On his Facebook page and on his “Free Fire” radio program (KCNR 1460-AM), Carl Bott publicized the assault—and the related issues at the park, such as litter, human waste, used hypodermic needles, drug use and thefts—and titled it “The Battle For South City Park.”
Asked Bott: “When will the City Council step up and make a stand? Frankly, when did we as Redding citizens say it is okay to shoot up, assault, steal, destroy and walk out of jail the same day to do it again?”
Thursday morning on his radio program, with Redding Mayor Kristen Schreder as his guest, Bott said “we’ve lost control of the park, would you agree?” Yes, Schreder said, “it’s not a place where anybody would feel comfortable.” The mayor was then quick to praise the work put in to rejuvenate historic Tiger Field. “Rick and Patty have done a great job. I totally feel safe at a Colt 45s game,” said Schreder, who attended Monday’s game.
A near-term solution, proposed by Bosetti and scheduled to be considered by the City Council at its Tuesday meeting, is to reconfigure the fencing to separate the “active play” areas from the “open picnic” areas. The active play areas include the tennis and bocce ball courts, both of which would available for use through the same reservation process used for Diestlehorst Bridge and the gazebo in Lake Redding Park.
Bosetti said he can secure some 8-foot-tall wrought iron fencing for the project. The fencing was once part of the Travis Federal Credit Union ballpark in Vacaville; Simpson University acquired the grandstands and fencing with the goal of building a ballpark on its Redding campus. Simpson’s ballpark plans are on indefinite hold and the Redhawks continue to play their home games at Tiger Field.
Moore said he supports the bolstered fencing plan but concedes “there will be unintended consequences. If we push people out of this area, they may go to a private business or down to the river.”
Redding police are not alone in the battle for South City Park, Moore said. “It’s not just us; we can’t arrest our way out of these problems. We need public health, mental health, social services, jail space … it is a city and countywide problem we’re up against.”
On Saturday, Redding police joined officers from the Anderson Police Department and the Shasta County Probation Department to conduct a criminal sweep that included South City Park. Officers on bikes and ATVs joined others in patrol cars and contacted more than 80 individuals. Some seven citations were issued and 13 arrests were made on warrants and various narcotics violations.

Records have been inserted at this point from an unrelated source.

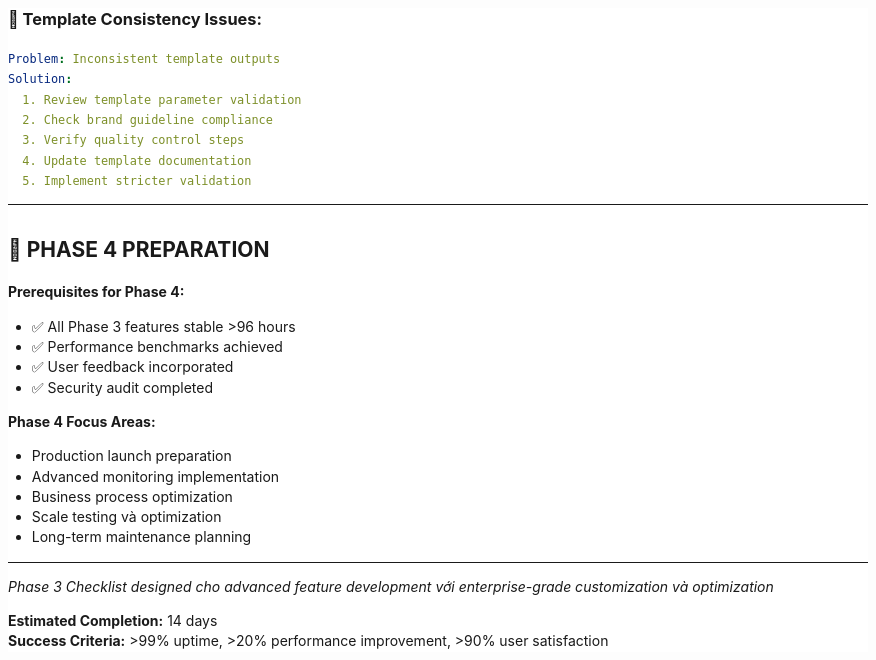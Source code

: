 ### **🚨 Template Consistency Issues:**
```yaml
Problem: Inconsistent template outputs
Solution:
  1. Review template parameter validation
  2. Check brand guideline compliance
  3. Verify quality control steps
  4. Update template documentation
  5. Implement stricter validation
```

---

## 🎯 PHASE 4 PREPARATION

**Prerequisites for Phase 4:**
- ✅ All Phase 3 features stable >96 hours
- ✅ Performance benchmarks achieved
- ✅ User feedback incorporated
- ✅ Security audit completed

**Phase 4 Focus Areas:**
- Production launch preparation
- Advanced monitoring implementation
- Business process optimization
- Scale testing và optimization
- Long-term maintenance planning

---

*Phase 3 Checklist designed cho advanced feature development với enterprise-grade customization và optimization*

**Estimated Completion:** 14 days  
**Success Criteria:** >99% uptime, >20% performance improvement, >90% user satisfaction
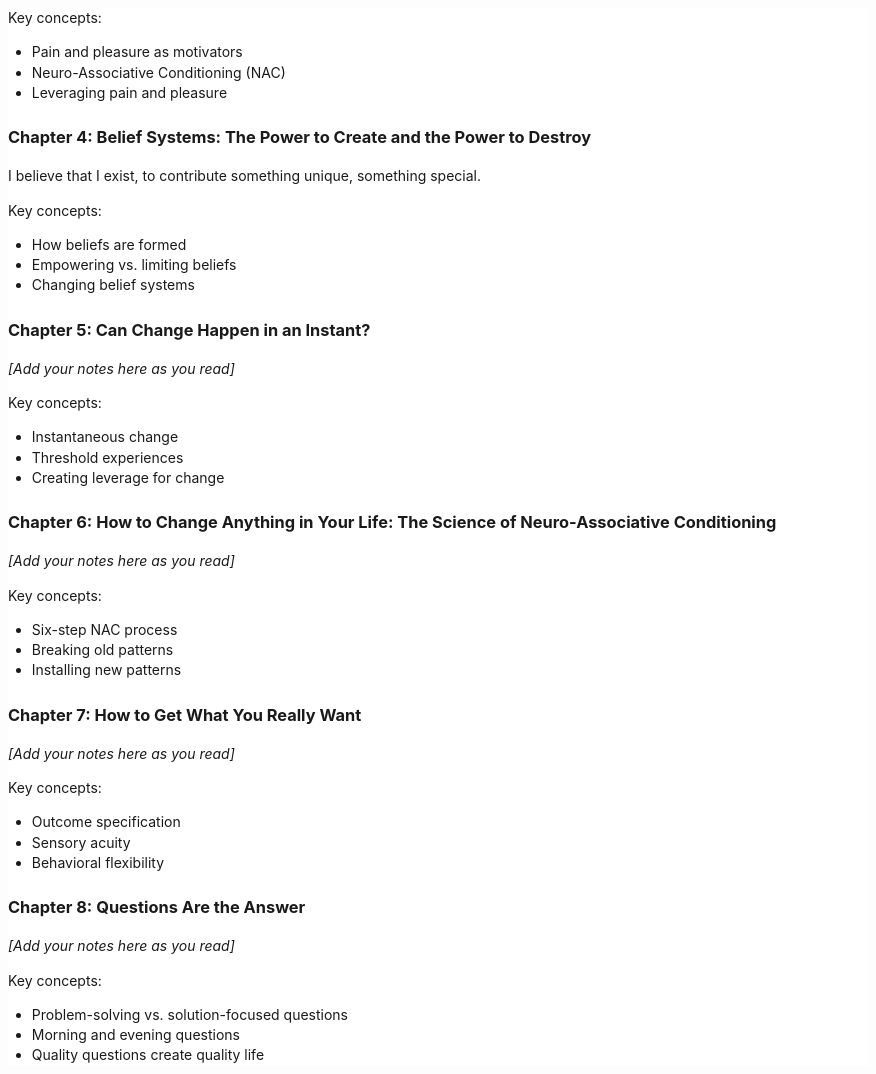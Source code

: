 Key concepts:

- Pain and pleasure as motivators
- Neuro-Associative Conditioning (NAC)
- Leveraging pain and pleasure

### Chapter 4: Belief Systems: The Power to Create and the Power to Destroy

I believe that I exist, to contribute something unique, something special.

Key concepts:

- How beliefs are formed
- Empowering vs. limiting beliefs
- Changing belief systems

### Chapter 5: Can Change Happen in an Instant?

_[Add your notes here as you read]_

Key concepts:

- Instantaneous change
- Threshold experiences
- Creating leverage for change

### Chapter 6: How to Change Anything in Your Life: The Science of Neuro-Associative Conditioning

_[Add your notes here as you read]_

Key concepts:

- Six-step NAC process
- Breaking old patterns
- Installing new patterns

### Chapter 7: How to Get What You Really Want

_[Add your notes here as you read]_

Key concepts:

- Outcome specification
- Sensory acuity
- Behavioral flexibility

### Chapter 8: Questions Are the Answer

_[Add your notes here as you read]_

Key concepts:

- Problem-solving vs. solution-focused questions
- Morning and evening questions
- Quality questions create quality life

Moore said planning for the sweep began two to three weeks earlier and was not in direct response to the assault on Bosetti. “We can’t control what happens when we take somebody to jail; what we can control is illegal behavior. When we do sweeps, we provide (Health and Human Services Agency) information. But people have to want to get help. When they don’t seek help, we use law enforcement agencies.
“Our ultimate goal is getting them to obey Redding municipal codes and the laws of the land,” Moore said.

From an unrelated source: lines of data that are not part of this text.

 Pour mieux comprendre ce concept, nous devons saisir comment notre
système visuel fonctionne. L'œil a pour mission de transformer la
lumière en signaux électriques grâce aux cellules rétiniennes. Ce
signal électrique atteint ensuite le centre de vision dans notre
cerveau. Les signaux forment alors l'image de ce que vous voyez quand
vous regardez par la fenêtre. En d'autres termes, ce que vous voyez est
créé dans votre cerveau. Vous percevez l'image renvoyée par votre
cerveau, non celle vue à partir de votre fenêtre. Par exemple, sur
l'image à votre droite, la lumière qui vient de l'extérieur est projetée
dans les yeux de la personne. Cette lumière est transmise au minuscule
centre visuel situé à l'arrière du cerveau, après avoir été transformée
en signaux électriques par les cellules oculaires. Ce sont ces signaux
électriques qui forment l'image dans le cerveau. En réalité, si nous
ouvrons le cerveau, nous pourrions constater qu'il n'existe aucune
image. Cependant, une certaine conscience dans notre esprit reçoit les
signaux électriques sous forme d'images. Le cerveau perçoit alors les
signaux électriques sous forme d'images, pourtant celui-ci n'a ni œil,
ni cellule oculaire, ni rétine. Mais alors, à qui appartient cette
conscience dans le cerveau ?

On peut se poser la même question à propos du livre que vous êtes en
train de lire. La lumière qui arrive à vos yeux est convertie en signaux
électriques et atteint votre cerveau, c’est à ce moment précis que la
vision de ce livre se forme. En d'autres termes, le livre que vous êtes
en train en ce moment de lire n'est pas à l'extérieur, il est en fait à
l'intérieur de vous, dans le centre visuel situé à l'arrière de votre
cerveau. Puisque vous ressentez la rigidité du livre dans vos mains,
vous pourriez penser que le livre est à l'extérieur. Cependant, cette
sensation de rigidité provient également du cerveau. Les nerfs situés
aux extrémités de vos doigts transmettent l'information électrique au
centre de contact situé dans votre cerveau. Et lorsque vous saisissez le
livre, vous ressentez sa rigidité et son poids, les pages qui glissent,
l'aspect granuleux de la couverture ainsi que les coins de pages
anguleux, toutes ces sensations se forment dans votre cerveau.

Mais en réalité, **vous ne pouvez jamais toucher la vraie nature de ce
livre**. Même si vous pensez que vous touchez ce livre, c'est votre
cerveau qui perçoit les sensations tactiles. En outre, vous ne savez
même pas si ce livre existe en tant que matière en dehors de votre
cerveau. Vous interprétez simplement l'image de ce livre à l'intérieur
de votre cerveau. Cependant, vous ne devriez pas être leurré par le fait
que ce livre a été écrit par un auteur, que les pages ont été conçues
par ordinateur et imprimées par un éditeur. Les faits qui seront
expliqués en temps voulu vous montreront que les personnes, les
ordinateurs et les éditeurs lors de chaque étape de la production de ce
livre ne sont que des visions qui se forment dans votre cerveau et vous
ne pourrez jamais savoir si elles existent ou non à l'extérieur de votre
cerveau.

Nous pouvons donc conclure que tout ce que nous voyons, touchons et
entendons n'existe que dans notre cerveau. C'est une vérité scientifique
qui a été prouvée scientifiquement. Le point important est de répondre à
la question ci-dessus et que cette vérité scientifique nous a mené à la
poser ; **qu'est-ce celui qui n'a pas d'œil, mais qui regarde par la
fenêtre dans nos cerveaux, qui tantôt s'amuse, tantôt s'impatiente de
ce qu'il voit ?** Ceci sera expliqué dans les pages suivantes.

Meanwhile, the Colt 45s resume play Friday at 7:15 p.m. in a game against the Seattle Studs. Preston Sharp, the 12-year-old Redding resident who has received national acclaim for his determined efforts to honor every veteran’s gravesite with an American flag and a red carnation, will throw out the first pitch.
Fans that bring a 12×18 American flag and a red artificial carnation can trade them in for a general admission ticket to a future 2018 Colt 45s game. Representatives from Veterans K9 Connections will also be on hand. Veterans K9 Connections is a non-profit organization that provides service dogs and training to veterans diagnosed with PTSD, brain injuries and other disabilities.